5 Feet of Fury

Tim Sommer: How Sib Hashian and Boston Taught Me to Love Rock ‘N’ Roll Without Irony

Tim Sommer writes:

From our vantage point in 2017, it’s easy to see humor in Sib Hashian’s massive Afro, and even easier to mock the Jimmy Carter-era ubiquity of Boston’s pomp ’n’ perfection pop.

But Mr. Hashian reached the top of a game so very, very many of us have tried to climb; he made music in front of millions, he made music that millions and millions loved, and will continue to love. Whether you love Big Star or Bongzilla or Boston, you probably dreamed that dream, too, even if it was for just a moment (or a year, or a lifetime).

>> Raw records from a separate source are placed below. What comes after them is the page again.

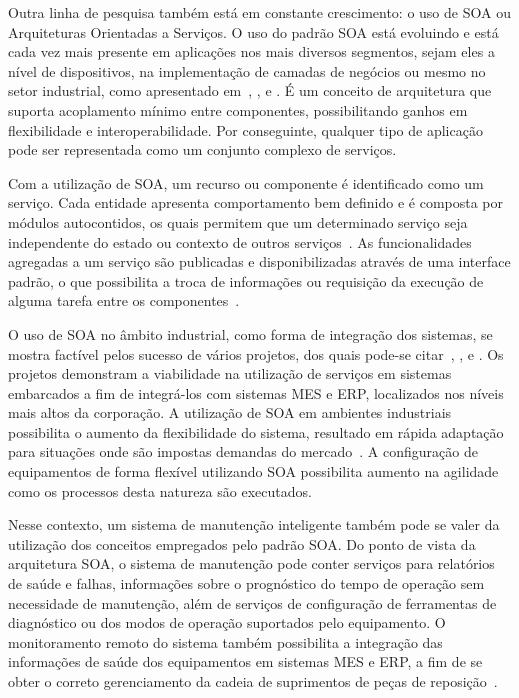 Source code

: Outra linha de pesquisa também está em constante crescimento: o uso de \gls{SOA} ou Arquiteturas
Orientadas a Serviços. O uso do padrão \gls{SOA} está evoluindo e está cada vez mais presente em
aplicações nos mais diversos segmentos, sejam eles a nível de dispositivos, na implementação de
camadas de negócios ou mesmo no setor industrial, como apresentado em~\cite{candido2010soa},
\cite{choi2010impact}, \cite{ragavan2012service} e \cite{papazoglou2007service}. É um conceito de
arquitetura que suporta acoplamento mínimo entre componentes, possibilitando ganhos em flexibilidade
e interoperabilidade. Por conseguinte, qualquer tipo de aplicação pode ser representada como um
conjunto complexo de serviços.

Com a utilização de \gls{SOA}, um recurso ou componente é identificado como um serviço. Cada
entidade apresenta comportamento bem definido e é composta por módulos autocontidos, os quais
permitem que um determinado serviço seja independente do estado ou contexto de outros
serviços~\cite{papazoglou2007service}. As funcionalidades agregadas a um serviço são publicadas e
disponibilizadas através de uma interface padrão, o que possibilita a troca de informações ou
requisição da execução de alguma tarefa entre os componentes~\cite{ragavan2012service}.

O uso de \gls{SOA} no âmbito industrial, como forma de integração dos sistemas, se mostra factível
pelos sucesso de vários projetos, dos quais pode-se citar~\cite{karnouskos2010towards},
\cite{bohn2006sirena}, \cite{de2006soda} e \cite{colombo2010factory}. Os projetos demonstram a
viabilidade na utilização de serviços em sistemas embarcados a fim de integrá-los com sistemas
\gls{MES} e \gls{ERP}, localizados nos níveis mais altos da corporação. A utilização de \gls{SOA} em
ambientes industriais possibilita o aumento da flexibilidade do sistema, resultado em rápida
adaptação para situações onde são impostas demandas do mercado~\cite{starke2013flexible}. A
configuração de equipamentos de forma flexível utilizando
\gls{SOA} possibilita aumento na agilidade como os processos desta natureza são executados.



Nesse contexto, um sistema de manutenção inteligente também pode se valer da utilização dos
conceitos empregados pelo padrão \gls{SOA}. Do ponto de vista da arquitetura \gls{SOA}, o sistema de
manutenção pode conter serviços para relatórios de saúde e falhas, informações sobre o prognóstico
do tempo de operação sem necessidade de manutenção, além de serviços de configuração de ferramentas
de diagnóstico ou dos modos de operação suportados pelo equipamento. O monitoramento remoto do
sistema também possibilita a integração das informações de saúde dos equipamentos em sistemas
\gls{MES} e \gls{ERP}, a fim de se obter o correto gerenciamento da cadeia de suprimentos de peças
de reposição~\cite{oldham2003delivering}.


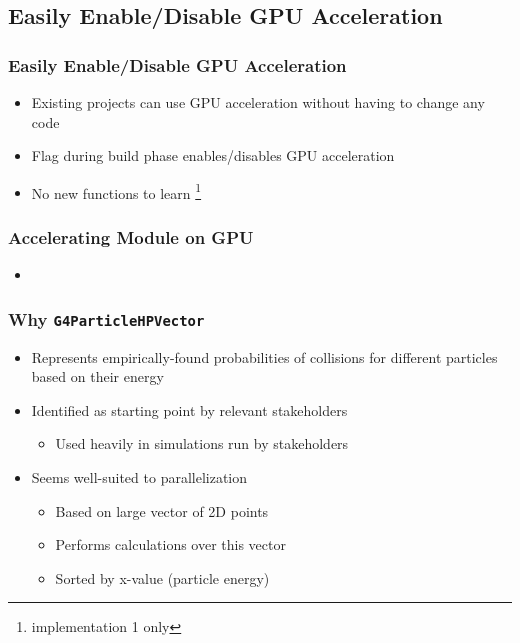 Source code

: \documentclass{beamer}
\begin{document}
\subsection{Easily Enable/Disable GPU Acceleration}
\begin{frame}
\frametitle{Easily Enable/Disable GPU Acceleration}
\begin{itemize}
\item Existing projects can use GPU acceleration without having to change any code 
\item Flag during build phase enables/disables GPU acceleration
\item No new functions to learn \footnote{implementation 1 only}
\end{itemize}
\end{frame}

\begin{frame}
\frametitle{Accelerating Module on GPU}
\begin{itemize}
\item
\end{itemize}
\end{frame}

\begin{frame}
\frametitle{Why \texttt{G4ParticleHPVector}}
\begin{itemize}
\item Represents empirically-found probabilities of collisions for different particles based on their energy
\item Identified as starting point by relevant stakeholders
\begin{itemize}
\item Used heavily in simulations run by stakeholders
\end{itemize}
\item Seems well-suited to parallelization
\begin{itemize}
\item Based on large vector of 2D points
\item Performs calculations over this vector
\item Sorted by x-value (particle energy)
\end{itemize}
\end{itemize}
\end{frame}
\end{document}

I promise you this: Any musician, even the darkest, even the one who sneers at anything to the right of Swans or Impaled Nazarene, even the ones who seek unlistenable lo-fi solutions to insure that not one person could ever possibly think that they actually wanted to succeed, has dreamed the same dream.

(…)

Every single one of them has pretended to scissor kick two and a half feet high at just the right moment in a song so that the red and blue stage lights turn you into the silhouette of a perfect narrow-legged airborne wishbone.

(…)

So many of us, and so many of you reading this, have created lives and careers in the shadow of the Everest Sib Hashian actually scaled. Every day—even now, well into the 21st century—he could get into a car and hear his music, and know that music that he had helped make had defined a time, had been the soundtrack for so many of our formative memories.